Paroxetine has been linked to a very small increased risk of problems for your unborn baby. However, if your depression is not treated during pregnancy this can also increase the chance of problems.

You may need to take paroxetine during pregnancy if you need it to remain well. Your doctor can explain the risks and the benefits, and will help you decide which treatment is best for you and your baby.

For more information about how paroxetine can affect you and your baby during pregnancy, read the leaflet about the best use of medicines in pregnancy (BUMPS).

Paroxetine and breastfeeding

If your doctor or health visitor says your baby is healthy, paroxetine can be used during breastfeeding. It has been used by many breastfeeding mothers without any problems.

Paroxetine passes into breast milk in very small amounts, and has been linked with side effects in very few breastfed babies.

It is important to continue taking paroxetine to keep you well. Breastfeeding will also benefit both you and your baby.

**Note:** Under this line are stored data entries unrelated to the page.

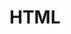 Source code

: <!--
 * @Author: md-chen
 * @Date: 2020-12-25 17:00:12
 * @LastEditTime: 2020-12-25 17:00:27
 * @LastEditors: Please set LastEditors
 * @Description: html
 * @FilePath: /study/docs/notes/html.md
-->
# HTML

If you notice that your baby isn't feeding as well as usual, or seems unusually sleepy, or if you have any other concerns about your baby, then talk to your health visitor or doctor as soon as possible.

Tell your doctor if you're:

  • trying to get pregnant
  • pregnant
  • breastfeeding

8. Cautions with other medicines

Some medicines and paroxetine can interfere with each other and increase the chances of you having side effects.

Tell your doctor if you're taking these medicines before you start paroxetine:

  • any medicines that affect your heartbeat - as paroxetine can speed up or change your heartbeat
  • any other medicines for depression - some rarely used antidepressants can interact with paroxetine to cause very high blood pressure even when they have been stopped for a few weeks
  • any medicines for schizophrenia - some rarely used medicines for schizophrenia can interact with paroxetine to cause heart problems

Mixing paroxetine with herbal remedies and supplements

Do not take St John's wort, the herbal remedy for depression, while you are being treated with paroxetine as this will increase your risk of side effects.

Important

Tell your doctor or pharmacist if you're taking any other medicines, including herbal remedies, vitamins or supplements.